I'm having performance problems when using the MongoDB Aggregation Framework through C#. An aggregation which works fast through Mongo shell takes forever when executed with C#.
Before trying to call the framework through C#, I executed the following aggregation through Mongo shell to check that everything works:
db.runCommand(
{
aggregate: "actions",
pipeline :
[
{ $match : { CustomerAppId : "f5357224-b1a8-4f1a-8ea2-a06a00ca597a", ActionName : "install"}},
{ $group : { _id : { CustomerAppId:"$CustomerAppId",ActionDate:"$ActionDate" }, count : { $sum : 1 } }}
]
});
The script executed in < 500ms and returns the expected around 200 results (The CustomerAppId is defined as a string in the database. It's not possible to use GUIDs with aggregation framework.).
Then, I ported the same script to C#:
var pipeline = new BsonArray
{
new BsonDocument
{
{
"$match",
new BsonDocument
{
{"CustomerAppId", "f5357224-b1a8-4f1a-8ea2-a06a00ca597a"},
{"ActionName", "install"}
}
},
{ "$group",
new BsonDocument
{
{ "_id", new BsonDocument
{
{
"CustomerAppId","$CustomerAppId"
},
{
"ActionName","$ActionName"
}
}
},
{
"Count", new BsonDocument
{
{
"$sum", 1
}
}
}
}
}
}
};
var command = new CommandDocument
{
{ "aggregate", "actions" },
{ "pipeline", pipeline }
};
(Please let me know if there's an easier way to write the aggregation in C# :) )

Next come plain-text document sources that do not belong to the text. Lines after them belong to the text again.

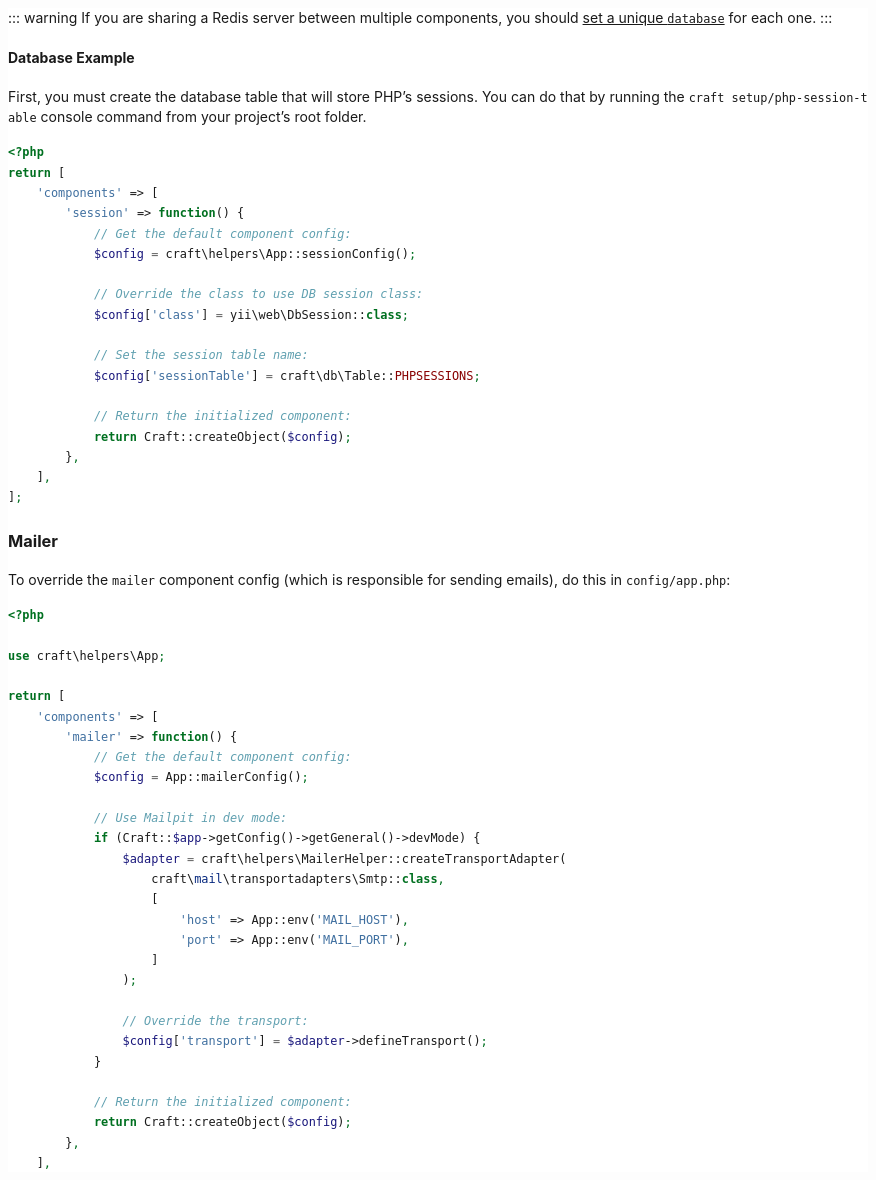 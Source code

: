 ::: warning
If you are sharing a Redis server between multiple components, you should [set a unique `database`](https://www.yiiframework.com/extension/yiisoft/yii2-redis/doc/api/2.0/yii-redis-connection#$database-detail) for each one.
:::

#### Database Example

First, you must create the database table that will store PHP’s sessions. You can do that by running the `craft setup/php-session-table` console command from your project’s root folder.

```php
<?php
return [
    'components' => [
        'session' => function() {
            // Get the default component config:
            $config = craft\helpers\App::sessionConfig();

            // Override the class to use DB session class:
            $config['class'] = yii\web\DbSession::class;

            // Set the session table name:
            $config['sessionTable'] = craft\db\Table::PHPSESSIONS;

            // Return the initialized component:
            return Craft::createObject($config);
        },
    ],
];
```

### Mailer

To override the `mailer` component config (which is responsible for sending emails), do this in `config/app.php`:

```php
<?php

use craft\helpers\App;

return [
    'components' => [
        'mailer' => function() {
            // Get the default component config:
            $config = App::mailerConfig();

            // Use Mailpit in dev mode:
            if (Craft::$app->getConfig()->getGeneral()->devMode) {
                $adapter = craft\helpers\MailerHelper::createTransportAdapter(
                    craft\mail\transportadapters\Smtp::class,
                    [
                        'host' => App::env('MAIL_HOST'),
                        'port' => App::env('MAIL_PORT'),
                    ]
                );

                // Override the transport:
                $config['transport'] = $adapter->defineTransport();
            }

            // Return the initialized component:
            return Craft::createObject($config);
        },
    ],
``` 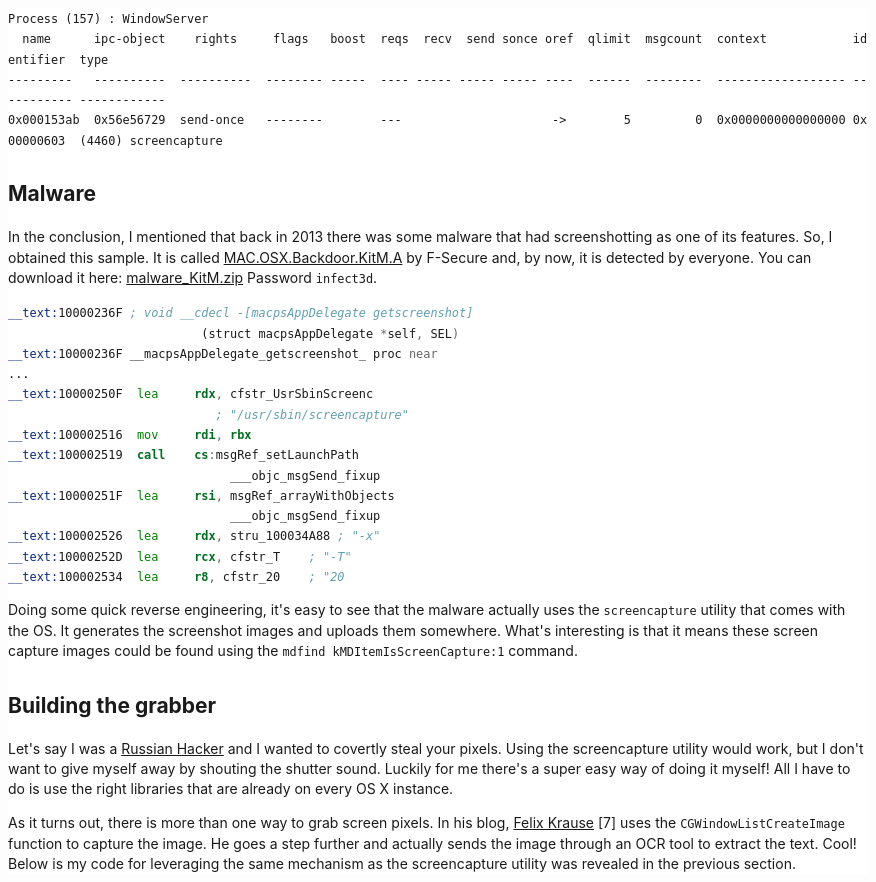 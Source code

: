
 ```
Process (157) : WindowServer
  name      ipc-object    rights     flags   boost  reqs  recv  send sonce oref  qlimit  msgcount  context            identifier  type
---------   ----------  ----------  -------- -----  ---- ----- ----- ----- ----  ------  --------  ------------------ ----------- ------------
0x000153ab  0x56e56729  send-once   --------        ---                     ->        5         0  0x0000000000000000 0x00000603  (4460) screencapture
```

## Malware

In the conclusion, I mentioned that back in 2013 there was some malware that had screenshotting as one of its features. So, I obtained this sample. It is called [MAC.OSX.Backdoor.KitM.A](https://www.virustotal.com/en/file/6acd92d0dfe3e298d73b78a3dcc6d52ff4f85a70a9f2d0dcfe7ae4af2dd685cc/analysis/) by F-Secure and, by now, it is detected by everyone. You can download it here: [malware_KitM.zip](../../../../resources/malware_KitM.zip) Password `infect3d`.

```asm
__text:10000236F ; void __cdecl -[macpsAppDelegate getscreenshot]
                           (struct macpsAppDelegate *self, SEL)
__text:10000236F __macpsAppDelegate_getscreenshot_ proc near
...
__text:10000250F  lea     rdx, cfstr_UsrSbinScreenc 
                             ; "/usr/sbin/screencapture"
__text:100002516  mov     rdi, rbx
__text:100002519  call    cs:msgRef_setLaunchPath
                               ___objc_msgSend_fixup
__text:10000251F  lea     rsi, msgRef_arrayWithObjects
                               ___objc_msgSend_fixup
__text:100002526  lea     rdx, stru_100034A88 ; "-x"
__text:10000252D  lea     rcx, cfstr_T    ; "-T"
__text:100002534  lea     r8, cfstr_20    ; "20
```

Doing some quick reverse engineering, it's easy to see that the malware actually uses the `screencapture` utility that comes with the OS. It generates the screenshot images and uploads them somewhere. What's interesting is that it means these screen capture images could be found using the `mdfind kMDItemIsScreenCapture:1` command.

## Building the grabber

Let's say I was a [Russian Hacker](https://www.cnbc.com/2017/08/05/watch-this-russian-hacker-break-into-our-computer.html) and I wanted to covertly steal your pixels. Using the screencapture utility would work, but I don't want to give myself away by shouting the shutter sound. Luckily for me there's a super easy way of doing it myself! All I have to do is use the right libraries that are already on every OS X instance.

As it turns out, there is more than one way to grab screen pixels. In his blog, [Felix Krause](https://krausefx.com/blog/mac-privacy-sandboxed-mac-apps-can-take-screenshots) [7] uses the `CGWindowListCreateImage` function to capture the image. He goes a step further and actually sends the image through an OCR tool to extract the text. Cool! Below is my code for leveraging the same mechanism as the screencapture utility was revealed in the previous section.
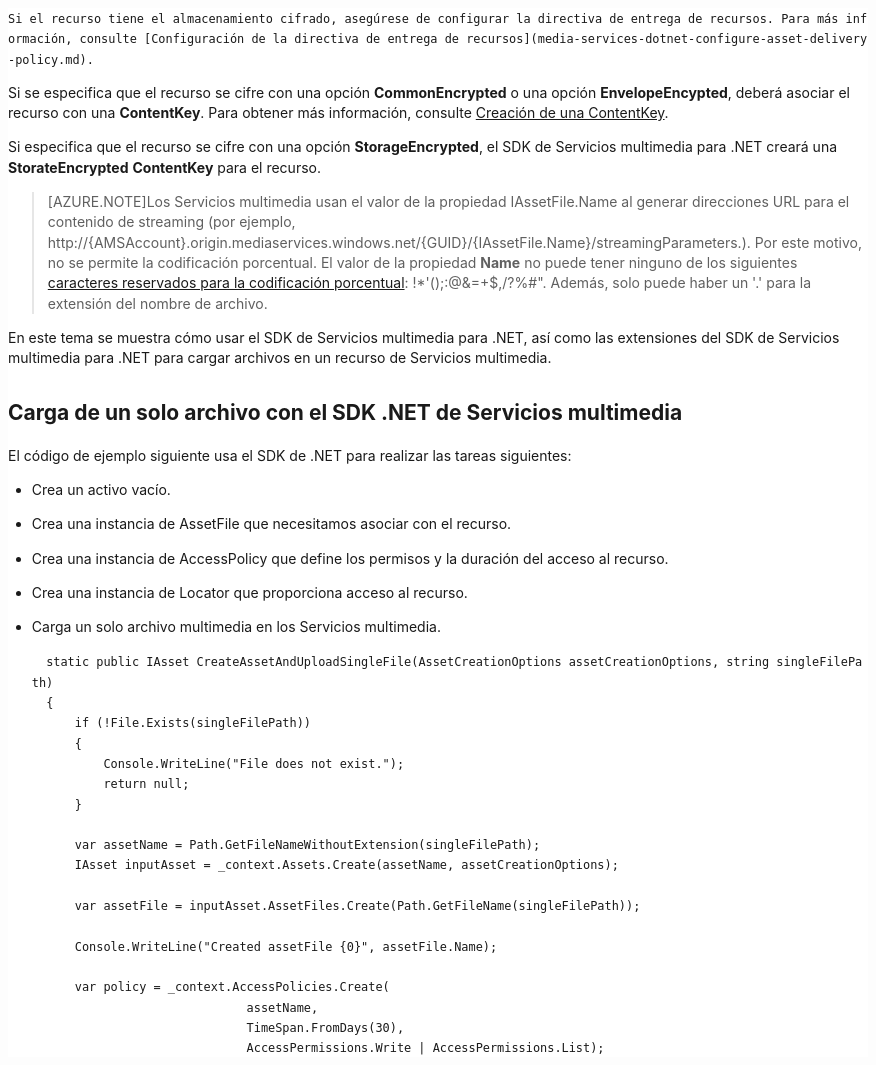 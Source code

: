 	Si el recurso tiene el almacenamiento cifrado, asegúrese de configurar la directiva de entrega de recursos. Para más información, consulte [Configuración de la directiva de entrega de recursos](media-services-dotnet-configure-asset-delivery-policy.md).

Si se especifica que el recurso se cifre con una opción **CommonEncrypted** o una opción **EnvelopeEncypted**, deberá asociar el recurso con una **ContentKey**. Para obtener más información, consulte [Creación de una ContentKey](media-services-dotnet-create-contentkey.md).

Si especifica que el recurso se cifre con una opción **StorageEncrypted**, el SDK de Servicios multimedia para .NET creará una **StorateEncrypted** **ContentKey** para el recurso.

>[AZURE.NOTE]Los Servicios multimedia usan el valor de la propiedad IAssetFile.Name al generar direcciones URL para el contenido de streaming (por ejemplo, http://{AMSAccount}.origin.mediaservices.windows.net/{GUID}/{IAssetFile.Name}/streamingParameters.). Por este motivo, no se permite la codificación porcentual. El valor de la propiedad **Name** no puede tener ninguno de los siguientes [caracteres reservados para la codificación porcentual](http://en.wikipedia.org/wiki/Percent-encoding#Percent-encoding_reserved_characters): !\*'();:@&=+$,/?%#". Además, solo puede haber un '.' para la extensión del nombre de archivo.

En este tema se muestra cómo usar el SDK de Servicios multimedia para .NET, así como las extensiones del SDK de Servicios multimedia para .NET para cargar archivos en un recurso de Servicios multimedia.

 
## Carga de un solo archivo con el SDK .NET de Servicios multimedia 

El código de ejemplo siguiente usa el SDK de .NET para realizar las tareas siguientes:

- Crea un activo vacío.
- Crea una instancia de AssetFile que necesitamos asociar con el recurso.
- Crea una instancia de AccessPolicy que define los permisos y la duración del acceso al recurso.
- Crea una instancia de Locator que proporciona acceso al recurso.
- Carga un solo archivo multimedia en los Servicios multimedia. 

		
		static public IAsset CreateAssetAndUploadSingleFile(AssetCreationOptions assetCreationOptions, string singleFilePath)
		{
            if (!File.Exists(singleFilePath))
            {
                Console.WriteLine("File does not exist.");
                return null;
            }

            var assetName = Path.GetFileNameWithoutExtension(singleFilePath);
            IAsset inputAsset = _context.Assets.Create(assetName, assetCreationOptions); 

            var assetFile = inputAsset.AssetFiles.Create(Path.GetFileName(singleFilePath));

            Console.WriteLine("Created assetFile {0}", assetFile.Name);

            var policy = _context.AccessPolicies.Create(
                                    assetName,
                                    TimeSpan.FromDays(30),
                                    AccessPermissions.Write | AccessPermissions.List);


[Obtención de un procesador multimedia]: media-services-get-media-processor.md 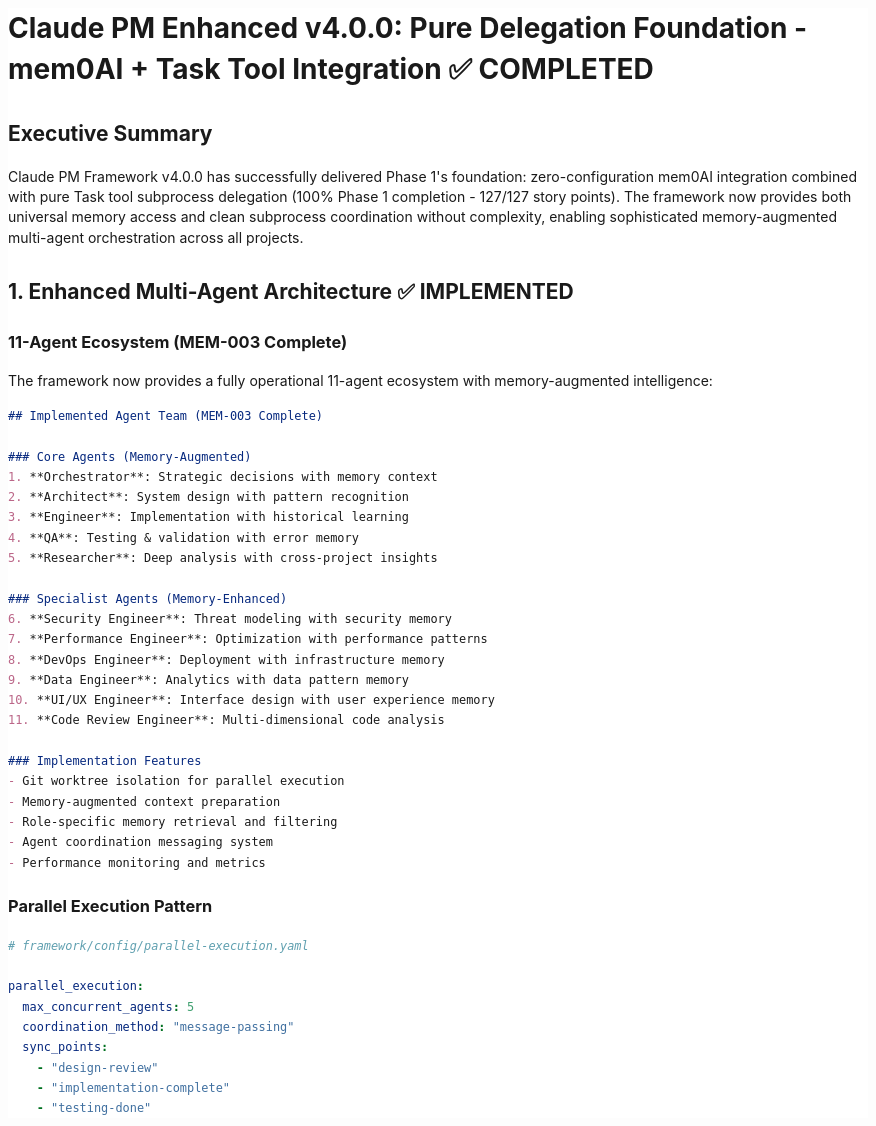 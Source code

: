 # Claude PM Enhanced v4.0.0: Pure Delegation Foundation - mem0AI + Task Tool Integration ✅ COMPLETED

## Executive Summary

Claude PM Framework v4.0.0 has successfully delivered Phase 1's foundation: zero-configuration mem0AI integration combined with pure Task tool subprocess delegation (100% Phase 1 completion - 127/127 story points). The framework now provides both universal memory access and clean subprocess coordination without complexity, enabling sophisticated memory-augmented multi-agent orchestration across all projects.

## 1. Enhanced Multi-Agent Architecture ✅ IMPLEMENTED

### 11-Agent Ecosystem (MEM-003 Complete)
The framework now provides a fully operational 11-agent ecosystem with memory-augmented intelligence:

```markdown
## Implemented Agent Team (MEM-003 Complete)

### Core Agents (Memory-Augmented)
1. **Orchestrator**: Strategic decisions with memory context
2. **Architect**: System design with pattern recognition
3. **Engineer**: Implementation with historical learning
4. **QA**: Testing & validation with error memory
5. **Researcher**: Deep analysis with cross-project insights

### Specialist Agents (Memory-Enhanced)
6. **Security Engineer**: Threat modeling with security memory
7. **Performance Engineer**: Optimization with performance patterns
8. **DevOps Engineer**: Deployment with infrastructure memory
9. **Data Engineer**: Analytics with data pattern memory
10. **UI/UX Engineer**: Interface design with user experience memory
11. **Code Review Engineer**: Multi-dimensional code analysis

### Implementation Features
- Git worktree isolation for parallel execution
- Memory-augmented context preparation
- Role-specific memory retrieval and filtering
- Agent coordination messaging system
- Performance monitoring and metrics
```

### Parallel Execution Pattern
```yaml
# framework/config/parallel-execution.yaml

parallel_execution:
  max_concurrent_agents: 5
  coordination_method: "message-passing"
  sync_points:
    - "design-review"
    - "implementation-complete"
    - "testing-done"
```
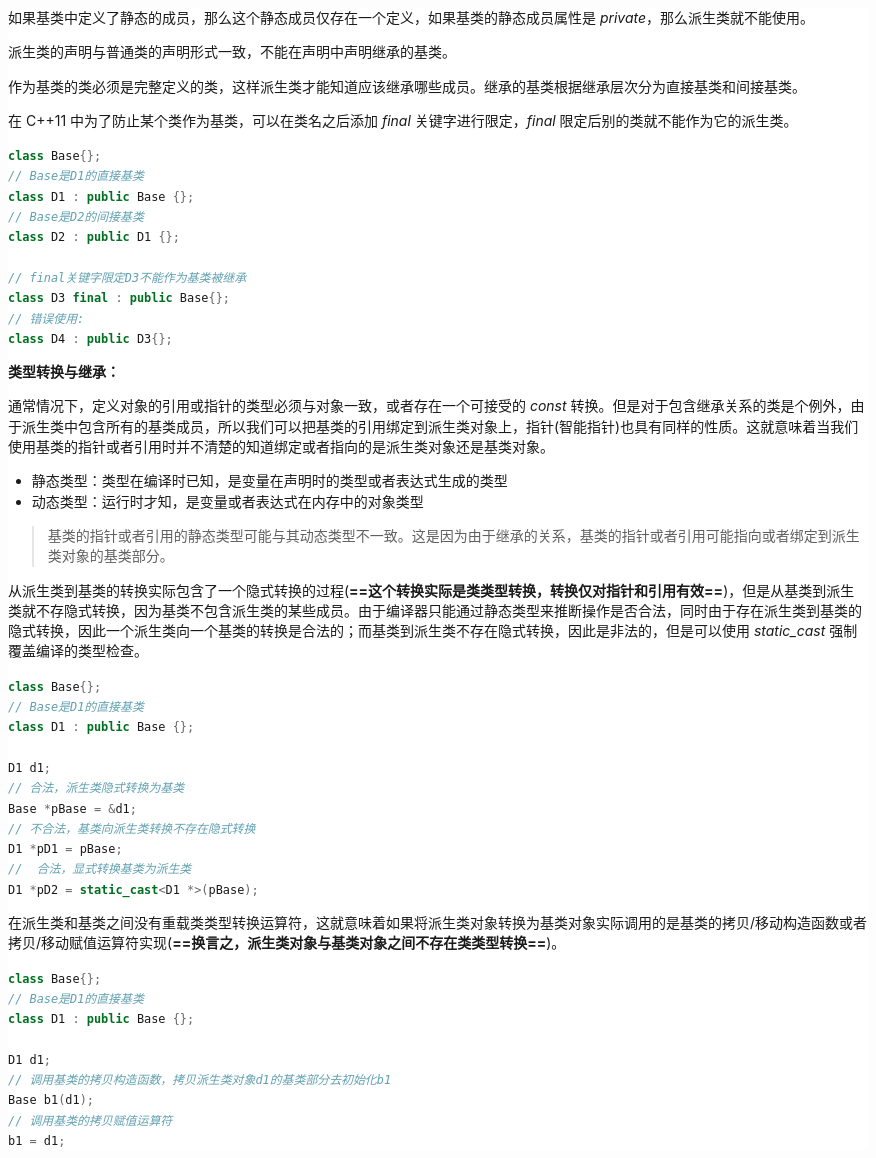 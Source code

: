 如果基类中定义了静态的成员，那么这个静态成员仅存在一个定义，如果基类的静态成员属性是 _private_，那么派生类就不能使用。

派生类的声明与普通类的声明形式一致，不能在声明中声明继承的基类。

作为基类的类必须是完整定义的类，这样派生类才能知道应该继承哪些成员。继承的基类根据继承层次分为直接基类和间接基类。

在 C++11 中为了防止某个类作为基类，可以在类名之后添加 _final_ <Badge text="C++11" type="info" /> 关键字进行限定，_final_ 限定后别的类就不能作为它的派生类。

```cpp
class Base{};
// Base是D1的直接基类
class D1 : public Base {};
// Base是D2的间接基类
class D2 : public D1 {};

// final关键字限定D3不能作为基类被继承
class D3 final : public Base{};
// 错误使用:
class D4 : public D3{};
```

**类型转换与继承：**

通常情况下，定义对象的引用或指针的类型必须与对象一致，或者存在一个可接受的 _const_ 转换。但是对于包含继承关系的类是个例外，由于派生类中包含所有的基类成员，所以我们可以把基类的引用绑定到派生类对象上，指针(智能指针)也具有同样的性质。这就意味着当我们使用基类的指针或者引用时并不清楚的知道绑定或者指向的是派生类对象还是基类对象。

- 静态类型：类型在编译时已知，是变量在声明时的类型或者表达式生成的类型
- 动态类型：运行时才知，是变量或者表达式在内存中的对象类型

> 基类的指针或者引用的静态类型可能与其动态类型不一致。这是因为由于继承的关系，基类的指针或者引用可能指向或者绑定到派生类对象的基类部分。

从派生类到基类的转换实际包含了一个隐式转换的过程(**==这个转换实际是类类型转换，转换仅对指针和引用有效==**)，但是从基类到派生类就不存隐式转换，因为基类不包含派生类的某些成员。由于编译器只能通过静态类型来推断操作是否合法，同时由于存在派生类到基类的隐式转换，因此一个派生类向一个基类的转换是合法的；而基类到派生类不存在隐式转换，因此是非法的，但是可以使用 _static_cast_ 强制覆盖编译的类型检查。

```cpp
class Base{};
// Base是D1的直接基类
class D1 : public Base {};

D1 d1;
// 合法，派生类隐式转换为基类
Base *pBase = &d1;
// 不合法，基类向派生类转换不存在隐式转换
D1 *pD1 = pBase;
//  合法，显式转换基类为派生类
D1 *pD2 = static_cast<D1 *>(pBase);
```

在派生类和基类之间没有重载类类型转换运算符，这就意味着如果将派生类对象转换为基类对象实际调用的是基类的拷贝/移动构造函数或者拷贝/移动赋值运算符实现(**==换言之，派生类对象与基类对象之间不存在类类型转换==**)。

```cpp
class Base{};
// Base是D1的直接基类
class D1 : public Base {};

D1 d1;
// 调用基类的拷贝构造函数，拷贝派生类对象d1的基类部分去初始化b1
Base b1(d1);
// 调用基类的拷贝赋值运算符
b1 = d1;
```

Which I'm executing like this:
var result = db.RunCommand(command);
The problem is that it kills the server: The CPU and mem usage go way up. When I check db.currentOp(), I can see the aggregate operation but I eventually have to kill it using db.killOp(1281546):
"opid" : 1281546,
"active" : true,
"secs_running" : 294,
"op" : "query",
"ns" : "database.actions",
"query" : {
"aggregate" : "actions",
"pipeline" : [
{
"$match" : {
"CustomerAppId" : "f5357224-b1a8-4f1a-8ea2-a06a00ca597a",
"ActionName" : "install"
},
"$group" : {
"_id" : {
"CustomerAppId" : "$CustomerAppId",
"ActionName" : "$ActionName"
},
"Count" : {
"$sum" : 1
}
}
}
]
},
To me the operation looks completely fine and similar to the script I run directly from mongo shell. It feels like running the aggregation through C# causes the MongoDB to miss the index and it's doing a table scan for all the ~6 million documents in the collection.
Any ideas?
Update: Logs
Thanks to cirrus' suggestion, I enabled the verbose logging and then used tail to get the queries. And they are different! So I think there is something wrong in my C# port. Any ideas on how to format the query correctly?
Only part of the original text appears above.